I have a brother in law who was married to a gal for 19 years - she decided to end the marriage and walked away. B-I-L left to raise the two teenagers. Not long after the divorce. B-I-L runs into an old high school flame - thrice divorced - with 3 kids. B-I-L falls head over heels and spends all of his time for 5 years doting on the old flame, meanwhile basically just feeding and watering his own kids but spending all his non-working hours with that old flame. Poor kids essentially just parented themselves. Flash forward to this week, after 5 years - the old flame has kids out of the house now, no longer needs a Daddy figure fo the kids - so dumps B-I-L.

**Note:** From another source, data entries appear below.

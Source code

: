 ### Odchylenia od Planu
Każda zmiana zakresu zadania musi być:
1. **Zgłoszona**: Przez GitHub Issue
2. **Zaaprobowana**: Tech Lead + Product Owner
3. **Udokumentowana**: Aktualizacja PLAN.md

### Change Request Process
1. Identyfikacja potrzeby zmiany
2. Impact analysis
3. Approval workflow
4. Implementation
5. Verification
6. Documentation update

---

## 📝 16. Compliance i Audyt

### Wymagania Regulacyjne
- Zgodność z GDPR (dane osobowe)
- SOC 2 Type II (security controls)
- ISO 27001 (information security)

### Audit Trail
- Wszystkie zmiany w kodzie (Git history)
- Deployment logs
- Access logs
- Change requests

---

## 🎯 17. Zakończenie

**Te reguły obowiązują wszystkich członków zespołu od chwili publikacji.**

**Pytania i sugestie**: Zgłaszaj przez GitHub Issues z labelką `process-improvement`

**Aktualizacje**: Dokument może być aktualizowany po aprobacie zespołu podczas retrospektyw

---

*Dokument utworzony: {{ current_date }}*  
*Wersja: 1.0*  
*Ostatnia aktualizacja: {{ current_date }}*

B-I-L (now 50) has to restart all over, now having wasted the last 5 years of his own kids life by being an absentee dad and now his own kids have no discipline because they have been raising themselves.

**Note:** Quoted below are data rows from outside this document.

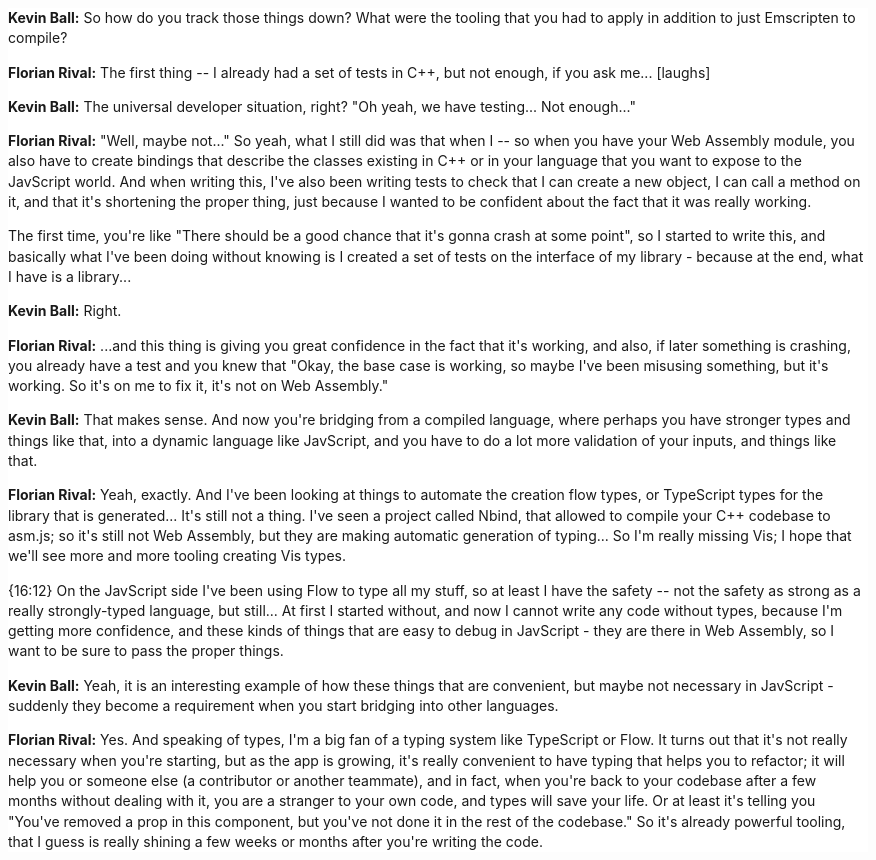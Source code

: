 **Kevin Ball:** So how do you track those things down? What were the tooling that you had to apply in addition to just Emscripten to compile?

**Florian Rival:** The first thing -- I already had a set of tests in C++, but not enough, if you ask me... \[laughs\]

**Kevin Ball:** The universal developer situation, right? "Oh yeah, we have testing... Not enough..."

**Florian Rival:** "Well, maybe not..." So yeah, what I still did was that when I -- so when you have your Web Assembly module, you also have to create bindings that describe the classes existing in C++ or in your language that you want to expose to the JavScript world. And when writing this, I've also been writing tests to check that I can create a new object, I can call a method on it, and that it's shortening the proper thing, just because I wanted to be confident about the fact that it was really working.

The first time, you're like "There should be a good chance that it's gonna crash at some point", so I started to write this, and basically what I've been doing without knowing is I created a set of tests on the interface of my library - because at the end, what I have is a library...

**Kevin Ball:** Right.

**Florian Rival:** ...and this thing is giving you great confidence in the fact that it's working, and also, if later something is crashing, you already have a test and you knew that "Okay, the base case is working, so maybe I've been misusing something, but it's working. So it's on me to fix it, it's not on Web Assembly."

**Kevin Ball:** That makes sense. And now you're bridging from a compiled language, where perhaps you have stronger types and things like that, into a dynamic language like JavScript, and you have to do a lot more validation of your inputs, and things like that.

**Florian Rival:** Yeah, exactly. And I've been looking at things to automate the creation flow types, or TypeScript types for the library that is generated... It's still not a thing. I've seen a project called Nbind, that allowed to compile your C++ codebase to asm.js; so it's still not Web Assembly, but they are making automatic generation of typing... So I'm really missing Vis; I hope that we'll see more and more tooling creating Vis types.

\{16:12\} On the JavScript side I've been using Flow to type all my stuff, so at least I have the safety -- not the safety as strong as a really strongly-typed language, but still... At first I started without, and now I cannot write any code without types, because I'm getting more confidence, and these kinds of things that are easy to debug in JavScript - they are there in Web Assembly, so I want to be sure to pass the proper things.

**Kevin Ball:** Yeah, it is an interesting example of how these things that are convenient, but maybe not necessary in JavScript - suddenly they become a requirement when you start bridging into other languages.

**Florian Rival:** Yes. And speaking of types, I'm a big fan of a typing system like TypeScript or Flow. It turns out that it's not really necessary when you're starting, but as the app is growing, it's really convenient to have typing that helps you to refactor; it will help you or someone else (a contributor or another teammate), and in fact, when you're back to your codebase after a few months without dealing with it, you are a stranger to your own code, and types will save your life. Or at least it's telling you "You've removed a prop in this component, but you've not done it in the rest of the codebase." So it's already powerful tooling, that I guess is really shining a few weeks or months after you're writing the code.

Moral of the story - look before you leap. Assess yur priorities before making rash decisions.

 
For those who don't appear to be reading the thread:

This is about 25% the physical connection and 75% a much deeper connection that existed for years. There is a non-physical compatibility to my relationship with flame that are beyond what I will ever have with wife. Personallty, interests, goals, etc are much more in tune. Those things with wife are good enough. Those things with flame are unparalleled. Just trying to set right the notion that this is simply being distracted by the first shiny object that has come along.
If the connection was that deep you wouldn't have married your wife in the first place. And big boobs wouldn't have married her husband.
:bs: Keep on living, woz.
:confused: I'm talking about the connection this guy and old flame apparently have had that is 3x stronger than the current physical one. If this were true, he wouldn't have married somebody else and vice versa. I don't know why this that controversial of a statement. And if it's no obvious, my position is that the "connection" between this guy and McFunBoobs isn't even as "deep" as she can take it.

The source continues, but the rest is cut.